THE PROBLEM.
Reproduce exactly, with no other output, every line of the data below from the line containing "- **LISP & Scheme & Clojure**" to the end, inclusive.

RECORDS SUPPLIED.
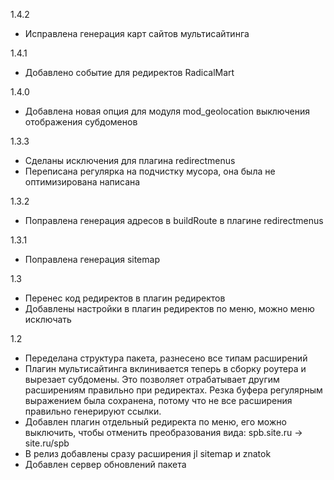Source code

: 1.4.2
- Исправлена генерация карт сайтов мультисайтинга

1.4.1
- Добавлено событие для редиректов RadicalMart

1.4.0
- Добавлена новая опция для модуля mod_geolocation выключения отображения субдоменов

1.3.3
- Сделаны исключения для плагина redirectmenus
- Переписана регулярка на подчистку мусора, она была не оптимизирована написана

1.3.2
- Поправлена генерация адресов в buildRoute в плагине redirectmenus

1.3.1
- Поправлена генерация sitemap

1.3
- Перенес код редиректов в плагин редиректов
- Добавлены настройки в плагин редиректов по меню, можно меню исключать

1.2
- Переделана структура пакета, разнесено все типам расширений
- Плагин мультисайтинга вклинивается теперь в сборку роутера и вырезает субдомены. Это позволяет отрабатывает другим расширениям правильно при редиректах. Резка буфера регулярным выражением была сохранена, потому что не все расширения правильно генерируют ссылки.
- Добавлен плагин отдельный редиректа по меню, его можно выключить, чтобы отменить преобразования вида: spb.site.ru -> site.ru/spb
- В релиз добавлены сразу расширения jl sitemap и znatok
- Добавлен сервер обновлений пакета
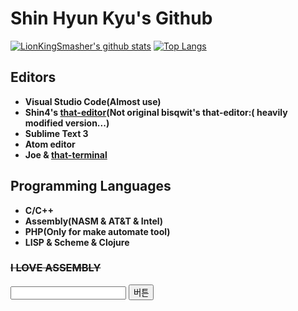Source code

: # Shin Hyun Kyu's Github

[![LionKingSmasher's github stats](https://github-readme-stats.vercel.app/api?username=LionKingSmasher)](https://github.com/anuraghazra/github-readme-stats)
[![Top Langs](https://github-readme-stats.vercel.app/api/top-langs/?username=LionKingSmasher&layout=compact&langs_count=81)](https://github.com/anuraghazra/github-readme-stats)

## Editors
- **Visual Studio Code(Almost use)** 
- **Shin4's [that-editor](https://github.com/bisqwit/that_editor)(Not original bisqwit's that-editor:( heavily modified version...)**
- **Sublime Text 3**
- **Atom editor**
- **Joe & [that-terminal](https://github.com/bisqwit/that_terminal)**

## Programming Languages
- **C/C++**
- **Assembly(NASM & AT&T & Intel)**
- **PHP(Only for make automate tool)**
- **LISP & Scheme & Clojure**

### ~~I LOVE ASSEMBLY~~

<!DOCTYPE html5/>
<head>
</head>
<body>
  <input type="text" id="name" name="name">
  <input type="button" name="btntst" value="버튼">
</body>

YOUR RESPONSE.
- **LISP & Scheme & Clojure**

### ~~I LOVE ASSEMBLY~~

<!DOCTYPE html5/>
<head>
</head>
<body>
  <input type="text" id="name" name="name">
  <input type="button" name="btntst" value="버튼">
</body>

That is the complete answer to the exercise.